> [TASK OBJECTIVE]:
What is the number of lines below that hold "size"? Answer with that number only.

> [EXCERPTED DATA]:

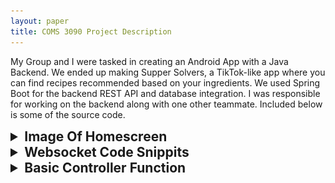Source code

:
 ```yaml
---
layout: paper
title: COMS 3090 Project Description
---
```


My Group and I were tasked in creating an Android App with a Java Backend. 
We ended up making Supper Solvers, a TikTok-like app where you can find recipes recommended based on your ingredients. We used Spring Boot for the backend REST API and database integration. I was responsible for working on the backend along with one other teammate. Included below is some of the source code.

<details>
    <summary style="font-size:1.5em; font-weight:bold;">Image Of Homescreen</summary>
    <img src="/assets/309Project/SupperSolverPicture.png" alt="Picture of SupperSolver Homescreen" style="max-width:33%; height:auto;">
</details>

<details>
    <summary style="font-size:1.5em; font-weight:bold;">Websocket Code Snippits</summary>
    <p>
    This is an example of how I sorted out commands from the client for our messaging web-socket.
    I was able to communicate with the front-end developers and decide on symbols to append to the messages for commands.
    I then ran the method that was assigned for that command, for example [OPENUSER] would trigger the function to send the chat history     to the required user.
    </p>
    <pre style="background-color:#2d2d2d;color:#c678dd;padding:10px;border-radius:5px;overflow-x:auto;font-family:monospace;">
    else if (message.startsWith("[OPENUSER]")) {
        String chatHist = message.substring(11);
        sendMessageToParticularUser(username, getUserHistory(chatHist, username));
    } 
    else if (message.startsWith("[OPENGROUP]")) {
        sendMessageToParticularUser(username, getGroupHistory(groupID));
    } 
    else if (message.startsWith("[FRIEND]")) {
        if (usernameSessionMap.containsKey(message.substring(9))) {
            friendNotificationSend(message.substring(9));
        }
    }
    </pre>
</details>

<details>
    <summary style="font-size:1.5em; font-weight:bold;">Basic Controller Function</summary>
    <p>
    This is an example how we interacted with the objects we created inside the object controllers.
    Having the objects managed through spring-boot so they were linked together in the SQL tables automatically really helped
    keep everything organized! After we got everything set up it was very evident why a framework like this is needed,
    rather than managing a bunch of manual SQL commands for each of your objects and managing relationships.
    </p>
    <pre style="background-color:#2d2d2d;color:#c678dd;padding:10px;border-radius:5px;overflow-x:auto;font-family:monospace;">    
    @Operation(summary = "Creates a rating object on Post")
    @PostMapping(path = "/rating")
    public MRating CreateRating(@RequestBody RatingDTO rating)
    {
        if(rating.getRating() > 5 || rating.getRating() < 0)
            throw new IllegalArgumentException("Rating must be less than 5 or greater than -1");
        else
        {
            MRating newRating = new MRating();
            newRating.setRating(rating.getRating());
            newRating.setUser(rUser.findById(rating.getUserID()).get());
            newRating.setRecipe(rRecipe.findById(rating.getRecipeID()).get());
            return rRating.save(newRating);
        }
    }
    </pre>
</details>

> [SOLUTION TO THIS EXERCISE]:
3